Following a deadly storm, two beautiful young sisters are left to support their family – and carry on a gruesome tradition – in WE ARE WHAT WE ARE, the acclaimed new masterpiece from director Jim Mickle. The gripping, unnerving and ultimately horrifying film arrives on Blu-ray and DVD on January 7, 2014, from Entertainment One (eOne), with SRPs$24.98 each.
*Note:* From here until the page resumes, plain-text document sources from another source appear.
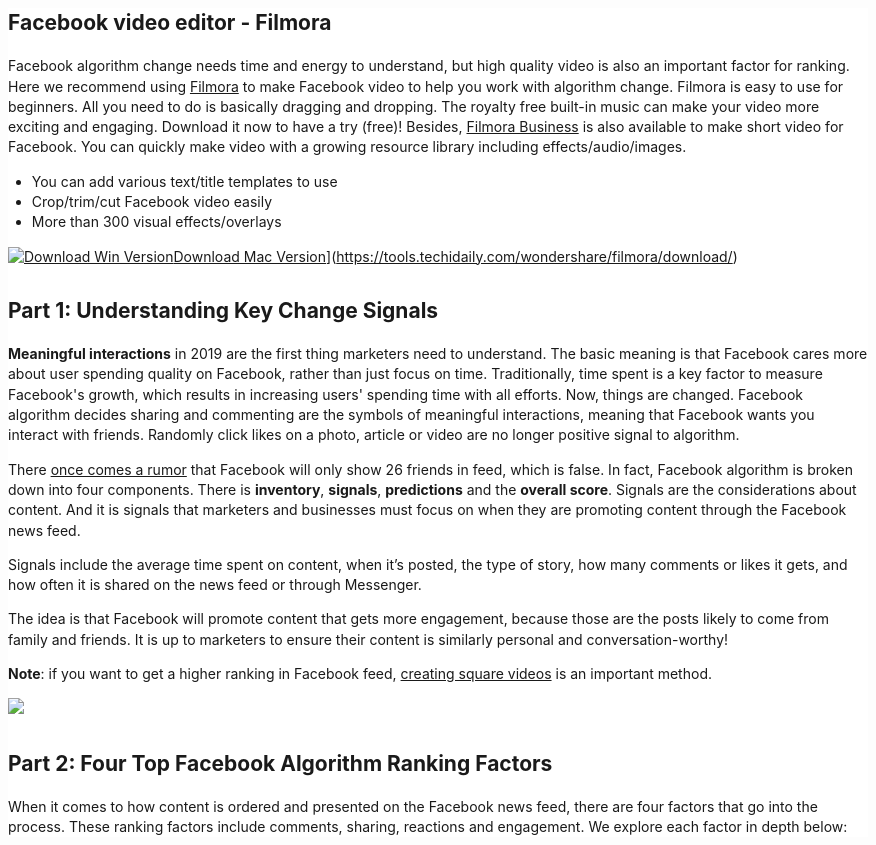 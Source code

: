 
## Facebook video editor - Filmora

Facebook algorithm change needs time and energy to understand, but high quality video is also an important factor for ranking. Here we recommend using [Filmora](https://tools.techidaily.com/wondershare/filmora/download/) to make Facebook video to help you work with algorithm change. Filmora is easy to use for beginners. All you need to do is basically dragging and dropping. The royalty free built-in music can make your video more exciting and engaging. Download it now to have a try (free)! Besides, [Filmora Business](https://tools.techidaily.com/wondershare/filmora/download/) is also available to make short video for Facebook. You can quickly make video with a growing resource library including effects/audio/images.

* You can add various text/title templates to use
* Crop/trim/cut Facebook video easily
* More than 300 visual effects/overlays

[![Download Win Version](https://images.wondershare.com/filmora/guide/download-btn-win.jpg)](https://tools.techidaily.com/wondershare/filmora/download/)[Download Mac Version](https://images.wondershare.com/filmora/guide/download-btn-mac.jpg)](https://tools.techidaily.com/wondershare/filmora/download/)

## Part 1: Understanding Key Change Signals

**Meaningful interactions** in 2019 are the first thing marketers need to understand. The basic meaning is that Facebook cares more about user spending quality on Facebook, rather than just focus on time. Traditionally, time spent is a key factor to measure Facebook's growth, which results in increasing users' spending time with all efforts. Now, things are changed. Facebook algorithm decides sharing and commenting are the symbols of meaningful interactions, meaning that Facebook wants you interact with friends. Randomly click likes on a photo, article or video are no longer positive signal to algorithm.

There [once comes a rumor](https://www.snopes.com/fact-check/new-facebook-algorithm-26-friends/) that Facebook will only show 26 friends in feed, which is false. In fact, Facebook algorithm is broken down into four components. There is **inventory**, **signals**, **predictions** and the **overall score**. Signals are the considerations about content. And it is signals that marketers and businesses must focus on when they are promoting content through the Facebook news feed.

Signals include the average time spent on content, when it’s posted, the type of story, how many comments or likes it gets, and how often it is shared on the news feed or through Messenger.

The idea is that Facebook will promote content that gets more engagement, because those are the posts likely to come from family and friends. It is up to marketers to ensure their content is similarly personal and conversation-worthy!

**Note**: if you want to get a higher ranking in Facebook feed, [creating square videos](https://tools.techidaily.com/wondershare/filmora/download/) is an important method.


<a href="https://secure.2checkout.com/order/checkout.php?PRODS=4615471&QTY=1&AFFILIATE=108875&CART=1"><img src="https://images.wondershare.com/affiliate-image/affiliate_banners_en/max_782x90.png" border="0"></a>

## Part 2: Four Top Facebook Algorithm Ranking Factors

When it comes to how content is ordered and presented on the Facebook news feed, there are four factors that go into the process. These ranking factors include comments, sharing, reactions and engagement. We explore each factor in depth below:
A seemingly wholesome and benevolent family, the Parkers have always kept to themselves, and for good reason. Behind closed doors, patriarch Frank (Bill Sage, Mysterious Skin, American Psycho) rules his family with a rigorous fervor, determined to keep his ancestral customs intact at any cost. As a torrential rainstorm moves into the area, tragedy strikes and his daughters Iris (Ambyr Childers, The Master, Gangster Squad) and Rose (Julia Garner, The Perks of Being a Wallflower, Martha Marcy May Marlene) are forced to assume responsibilities that extend beyond those of a typical family.
As the unrelenting downpour continues to flood their small town, the local authorities begin to uncover clues that bring them closer to the secret that the Parkers have held closely for so many years. In his vivid reimagining of the 2010 Mexican film of the same name, director Jim Mickle (Mulberry Street, Stake Land) paints a gruesome and suspenseful portrait of an introverted family struggling to keep their macabre traditions alive, giving us something we can really sink our teeth into.
Also starring in this tension-filled shocker are Michael Parks (Kill Bill, Twin Peaks), Kelly McGillis (Top Gun, Witness, The Innkeepers) and Kassie DePaiva (One Life to Live).
WE ARE WHAT WE ARE has received superlative-filled reviews. “The Silence of the Lambs finally has a worthy successor,” said Matt Barone of Complex. William Bibbiani of Crave Online called it “a genuinely creepy descent into gothic horror.” “The most shocking movie ending you’ll see this year,” raved David Onda at Xfinity.com. Film Threat’s Brian Tallerico called it the “strongest the genre has seen in years.” The film “withholds its greatest shock for the end,” said Tim Grierson of Screen International. “Childers and Garner are absolutely mesmerizing as Iris and Rose,” said the Los Angeles Times’ Betsy Sharkey.
The Hollywood Reporter’s David Rooney had high praise, writing: “The film is that rare modern horror movie that doesn’t simply fabricate its scares with the standard bag of postproduction tricks. Instead it builds them via a bracing command of traditional suspense tools … This is polished film craft.”